When our competitors won't get out of bed, we'll be there!" De Mar guarantees the price of a job to the penny before the work begins. Whereas most competitors guarantee their work for 30 days, De Mar guarantees all parts and labor for one year. The company assesses no travel charge because "it's not fair to charge customers for driving out."

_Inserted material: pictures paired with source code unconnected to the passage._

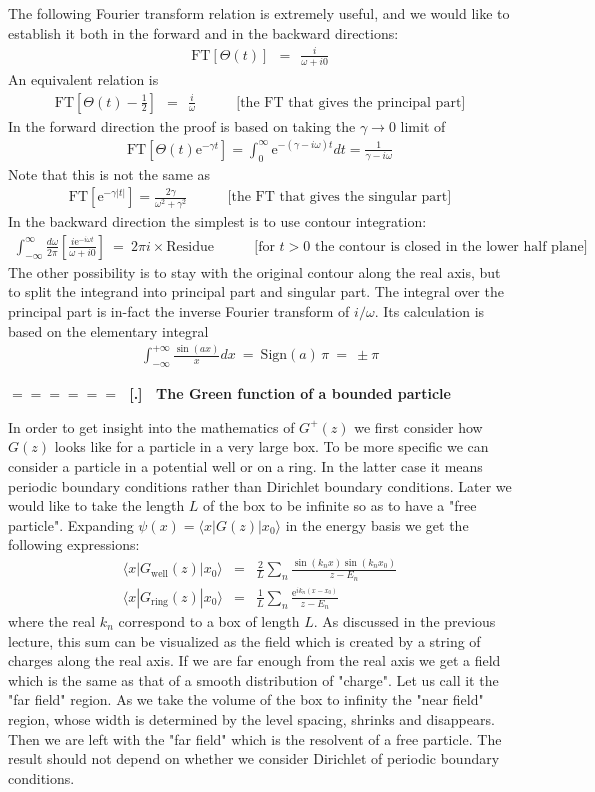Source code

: \documentclass[onecolumn,fleqn]{revtex4}
\newcommand{\eexp}{\mathrm{e}^}
\newcommand{\tbox}[1]{\text{#1}}
\newcommand{\beq}{\begin{eqnarray}}
\newcommand{\eeq}{\end{eqnarray}}
\renewcommand{\thesubsection}{\arabic{subsection}}
\renewcommand{\thesubsubsection}{\arabic{subsubsection}}
\newcommand{\sheadC}[1]
{
\addtocounter{subsubsection}{1}
\vspace{5mm}
{\Large\bf $=\!=\!=\!=\!=\!=\;$ [\thesubsection.\thesubsubsection] \ #1}  
\nopagebreak
\phantomsection
}
\begin{document}
The following Fourier transform relation is extremely useful, 
and we would like to establish it both in the forward and in 
the backward directions:
\beq
\mbox{FT}\left[ \Theta(t) \right] \ \ = \ \ \frac{i}{\omega+i0} 
\eeq
An equivalent relation is  
\beq
\mbox{FT}\left[ \Theta(t)-\frac{1}{2} \right] \ \ = \ \ \frac{i}{\omega} 
\ \ \ \ \ \ \ \ \ \ \ \ \
\mbox{[the FT that gives the principal part]} 
\eeq
In the forward direction the proof is based on 
taking the $\gamma\rightarrow0$ limit of 
\beq
\mbox{FT}\left[ \Theta(t)\eexp{-\gamma t} \right]
= \int_{0}^{\infty}\eexp{-(\gamma-i\omega) t} dt 
= \frac{1}{\gamma-i\omega} 
\eeq
Note that this is not the same as 
\beq
\mbox{FT}\left[ \eexp{-\gamma |t|} \right]
= \frac{2\gamma}{\omega^2+\gamma^2} 
\ \ \ \ \ \ \ \ \ \ \ \ \
\mbox{[the FT that gives the singular part]} 
\eeq
In the backward direction the simplest is to use contour integration:
\beq
\int_{-\infty}^{\infty}\frac{d\omega}{2\pi} \left[\frac{i \eexp{-i\omega t}}{\omega+i0}\right] 
\ = \ 2\pi i \times \mbox{Residue}
\ \ \ \ \ \ \ \ \ \ \ \ \
\mbox{[for $t>0$ the contour is closed in the lower half plane]} 
\eeq
The other possibility is to stay with the original contour 
along the real axis, but to split the integrand into principal part 
and singular part. The integral over the principal part is in-fact 
the inverse Fourier transform of $i/\omega$. Its calculation is 
based on the elementary integral  
\beq
\int_{-\infty}^{+\infty} \frac{\sin(ax)}{x}dx \ = \ \mbox{Sign}(a) \, \pi  \ = \ \pm\pi
\eeq
 


 
\sheadC{The Green function of a bounded particle}


In order to get insight into the mathematics 
of $G^{+}(z)$ we first consider how $G(z)$ looks 
like for a particle in a very large box.
To be more specific we can consider a particle 
in a potential well or on a ring. In the latter case 
it means periodic boundary conditions rather 
than Dirichlet boundary conditions.  
Later we would like to take the length $L$ 
of the box to be infinite so as to have a "free particle". 
Expanding ${\psi(x)=\langle x|G(z)|x_0 \rangle}$ 
in the energy basis we get the 
following expressions:  
\beq
\langle x|G_{\tbox{well}}(z)|x_0\rangle &=& 
\frac{2}{L}\sum_n \frac{\sin(k_n x)\sin(k_n x_0)}{z-E_n} 
\\ \nonumber
\langle x|G_{\tbox{ring}}(z)|x_0\rangle &=& 
\frac{1}{L}\sum_n \frac{\eexp{ik_n(x-x_0)}}{z-E_n}
\eeq
where the real $k_n$ correspond 
to a box of length $L$. 
As discussed in the previous lecture, 
this sum can be visualized as  
the field which is created 
by a string of charges along the real axis. 
If we are far enough from the real axis 
we get a field which is the same as 
that of a smooth distribution of "charge". 
Let us call it the "far field" region.
As we take the volume of the box to infinity 
the "near field" region, whose width 
is determined by the level spacing, 
shrinks and disappears. Then we are left  
with the "far field" which is the resolvent of a free particle.
The result should not depend on whether 
we consider Dirichlet of periodic boundary conditions.  
\end{document}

Owner Larry Harmon says: "We are in an industry that doesn't have the best reputation. If we start making money our main goal, we are in trouble. So I stress customer satisfaction; money is the by-product." De Mar uses selective hiring, ongoing training and education, performance measures, and compensation that incorporate customer satisfaction, strong teamwork, peer pressure, empowerment, and aggressive promotion to implement its strategy. Says credit manager Anne Semrick: "The person who wants a nine-to five job needs to go somewhere else." De Mar is a premium pricer. Yet customers respond because De Mar delivers value-that is, benefits for costs. In 8 years, annual sales increased from about $200,000 to more than $3.3 million.
1. What is De Mar's product? Identify the tangible parts of this product and its service components.
2. How should other areas of De Mar (marketing, finance, personnel) support its product strategy?
3. Even though De Mar's product is primarily a service product, how should each of the 10 strategic OM decisions in the text be managed to ensure that the product is successful?